2279 - Maximum Bags With Full Capacity of Rocks (Medium)

Problem Link

https://leetcode.com/problems/maximum-bags-with-full-capacity-of-rocks

Problem Statement

You have n bags numbered from 0 to n - 1. You are given two 0-indexed integer arrays capacity and rocks. The ith bag can hold a maximum of capacity[i] rocks and currently contains rocks[i] rocks. You are also given an integer additionalRocks, the number of additional rocks you can place in any of the bags.

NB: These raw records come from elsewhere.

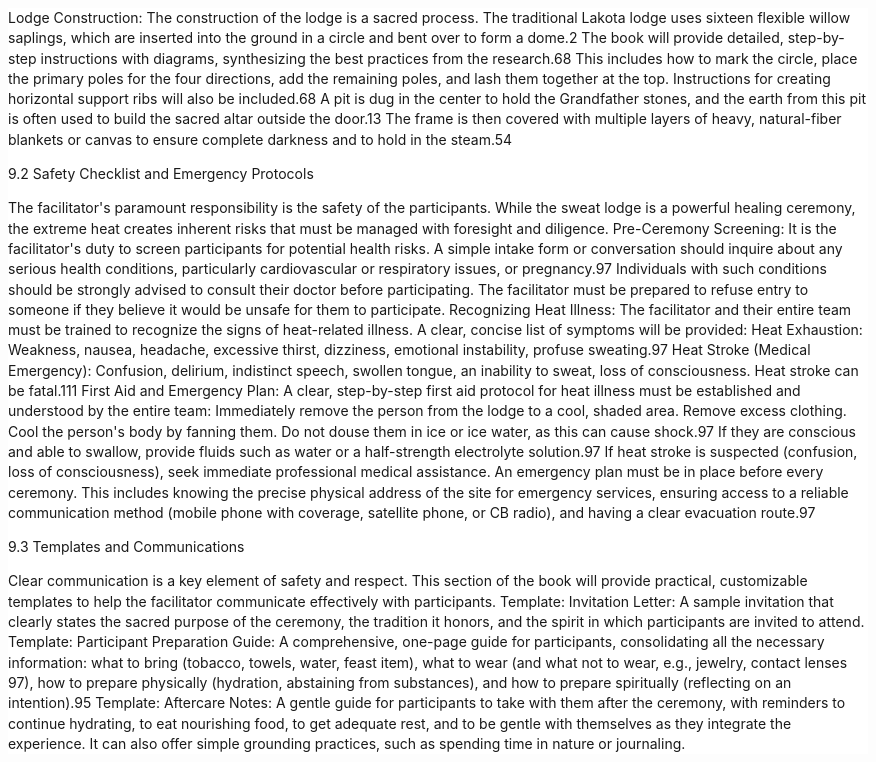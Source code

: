 Lodge Construction: The construction of the lodge is a sacred process. The traditional Lakota lodge uses sixteen flexible willow saplings, which are inserted into the ground in a circle and bent over to form a dome.2 The book will provide detailed, step-by-step instructions with diagrams, synthesizing the best practices from the research.68 This includes how to mark the circle, place the primary poles for the four directions, add the remaining poles, and lash them together at the top. Instructions for creating horizontal support ribs will also be included.68 A pit is dug in the center to hold the Grandfather stones, and the earth from this pit is often used to build the sacred altar outside the door.13 The frame is then covered with multiple layers of heavy, natural-fiber blankets or canvas to ensure complete darkness and to hold in the steam.54

9.2 Safety Checklist and Emergency Protocols

The facilitator's paramount responsibility is the safety of the participants. While the sweat lodge is a powerful healing ceremony, the extreme heat creates inherent risks that must be managed with foresight and diligence.
Pre-Ceremony Screening: It is the facilitator's duty to screen participants for potential health risks. A simple intake form or conversation should inquire about any serious health conditions, particularly cardiovascular or respiratory issues, or pregnancy.97 Individuals with such conditions should be strongly advised to consult their doctor before participating. The facilitator must be prepared to refuse entry to someone if they believe it would be unsafe for them to participate.
Recognizing Heat Illness: The facilitator and their entire team must be trained to recognize the signs of heat-related illness. A clear, concise list of symptoms will be provided:
Heat Exhaustion: Weakness, nausea, headache, excessive thirst, dizziness, emotional instability, profuse sweating.97
Heat Stroke (Medical Emergency): Confusion, delirium, indistinct speech, swollen tongue, an inability to sweat, loss of consciousness. Heat stroke can be fatal.111
First Aid and Emergency Plan: A clear, step-by-step first aid protocol for heat illness must be established and understood by the entire team:
Immediately remove the person from the lodge to a cool, shaded area.
Remove excess clothing.
Cool the person's body by fanning them. Do not douse them in ice or ice water, as this can cause shock.97
If they are conscious and able to swallow, provide fluids such as water or a half-strength electrolyte solution.97
If heat stroke is suspected (confusion, loss of consciousness), seek immediate professional medical assistance.
An emergency plan must be in place before every ceremony. This includes knowing the precise physical address of the site for emergency services, ensuring access to a reliable communication method (mobile phone with coverage, satellite phone, or CB radio), and having a clear evacuation route.97

9.3 Templates and Communications

Clear communication is a key element of safety and respect. This section of the book will provide practical, customizable templates to help the facilitator communicate effectively with participants.
Template: Invitation Letter: A sample invitation that clearly states the sacred purpose of the ceremony, the tradition it honors, and the spirit in which participants are invited to attend.
Template: Participant Preparation Guide: A comprehensive, one-page guide for participants, consolidating all the necessary information: what to bring (tobacco, towels, water, feast item), what to wear (and what not to wear, e.g., jewelry, contact lenses 97), how to prepare physically (hydration, abstaining from substances), and how to prepare spiritually (reflecting on an intention).95
Template: Aftercare Notes: A gentle guide for participants to take with them after the ceremony, with reminders to continue hydrating, to eat nourishing food, to get adequate rest, and to be gentle with themselves as they integrate the experience. It can also offer simple grounding practices, such as spending time in nature or journaling.
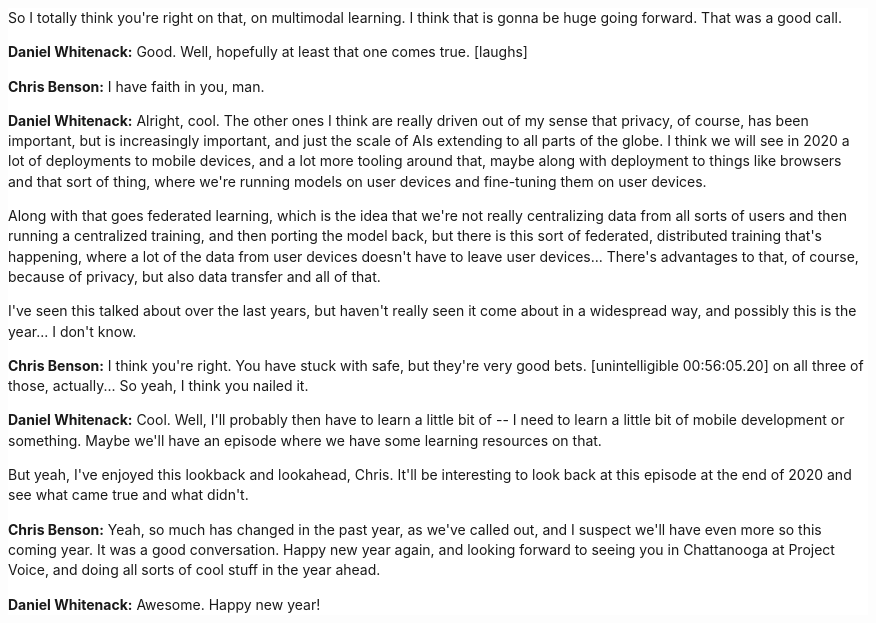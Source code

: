 So I totally think you're right on that, on multimodal learning. I think that is gonna be huge going forward. That was a good call.

**Daniel Whitenack:** Good. Well, hopefully at least that one comes true. \[laughs\]

**Chris Benson:** I have faith in you, man.

**Daniel Whitenack:** Alright, cool. The other ones I think are really driven out of my sense that privacy, of course, has been important, but is increasingly important, and just the scale of AIs extending to all parts of the globe. I think we will see in 2020 a lot of deployments to mobile devices, and a lot more tooling around that, maybe along with deployment to things like browsers and that sort of thing, where we're running models on user devices and fine-tuning them on user devices.

Along with that goes federated learning, which is the idea that we're not really centralizing data from all sorts of users and then running a centralized training, and then porting the model back, but there is this sort of federated, distributed training that's happening, where a lot of the data from user devices doesn't have to leave user devices... There's advantages to that, of course, because of privacy, but also data transfer and all of that.

I've seen this talked about over the last years, but haven't really seen it come about in a widespread way, and possibly this is the year... I don't know.

**Chris Benson:** I think you're right. You have stuck with safe, but they're very good bets. \[unintelligible 00:56:05.20\] on all three of those, actually... So yeah, I think you nailed it.

**Daniel Whitenack:** Cool. Well, I'll probably then have to learn a little bit of -- I need to learn a little bit of mobile development or something. Maybe we'll have an episode where we have some learning resources on that.

But yeah, I've enjoyed this lookback and lookahead, Chris. It'll be interesting to look back at this episode at the end of 2020 and see what came true and what didn't.

**Chris Benson:** Yeah, so much has changed in the past year, as we've called out, and I suspect we'll have even more so this coming year. It was a good conversation. Happy new year again, and looking forward to seeing you in Chattanooga at Project Voice, and doing all sorts of cool stuff in the year ahead.

**Daniel Whitenack:** Awesome. Happy new year!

Return the maximum number of bags that could have full capacity after placing the additional rocks in some bags.

Example 1:

Input: capacity = [2,3,4,5], rocks = [1,2,4,4], additionalRocks = 2
Output: 3
Explanation:
Place 1 rock in bag 0 and 1 rock in bag 1.
The number of rocks in each bag are now [2,3,4,4].
Bags 0, 1, and 2 have full capacity.
There are 3 bags at full capacity, so we return 3.
It can be shown that it is not possible to have more than 3 bags at full capacity.
Note that there may be other ways of placing the rocks that result in an answer of 3.

Example 2:

Input: capacity = [10,2,2], rocks = [2,2,0], additionalRocks = 100
Output: 3
Explanation:
Place 8 rocks in bag 0 and 2 rocks in bag 2.
The number of rocks in each bag are now [10,2,2].
Bags 0, 1, and 2 have full capacity.
There are 3 bags at full capacity, so we return 3.
It can be shown that it is not possible to have more than 3 bags at full capacity.
Note that we did not use all of the additional rocks.

Constraints:

• $n == capacity.length == rocks.length$
• $1 <= n <= 5 * 10^4$
• $1 <= capacity[i] <= 10^9$
• $0 <= rocks[i] <= capacity[i]$
• $1 <= additionalRocks <= 10^9$

Approach 1: Greedy

C++

Written by @wingkwong

class Solution {
public:
    int maximumBags(vector<int>& capacity, vector<int>& rocks, int additionalRocks) {
        int n = capacity.size(), ans = 0;
        vector<int> diff(n);
        // calculate how many additional rocks it needs for position i
        for (int i = 0; i < n; i++) diff[i] = capacity[i] - rocks[i];
        // sort it as we wanna take it greedily
        sort(diff.begin(), diff.end());
        for (int i = 0; i < n; i++) {
            // if we can make it to full capacity, then make it
            if (additionalRocks >= diff[i]) {
                additionalRocks -= diff[i];
                ans += 1;
            } else {
                // otherwise, break it as we won't be able to make full capacity for other bags
                break;
            }
        }
        return ans;
    }
};

Python

Written by @radojicic23

class Solution:
    def maximumBags(self, capacity: List[int], rocks: List[int], additionalRocks: int) -> int:
        for i in range(len(capacity)):
            capacity[i] -= rocks[i]
        
        capacity.sort()
        count = 0
        while count < len(capacity) and additionalRocks - capacity[count] >= 0:
            additionalRocks -= capacity[count]
            count += 1
        return count 

JavaScript

Written by @radojicic23

/**
 * @param {number[]} capacity
 * @param {number[]} rocks
 * @param {number} additionalRocks
 * @return {number}
 */
var maximumBags = function(capacity, rocks, additionalRocks) {
    for (let i = 0; i < capacity.length; i++) {
        capacity[i] -= rocks[i];
    }
    let res = 0;
    capacity.sort(function(a, b) {return a - b});
    while (res < capacity.length && additionalRocks - capacity[res] >= 0) {
        additionalRocks -= capacity[res];
        res += 1;
    }
    return res;
};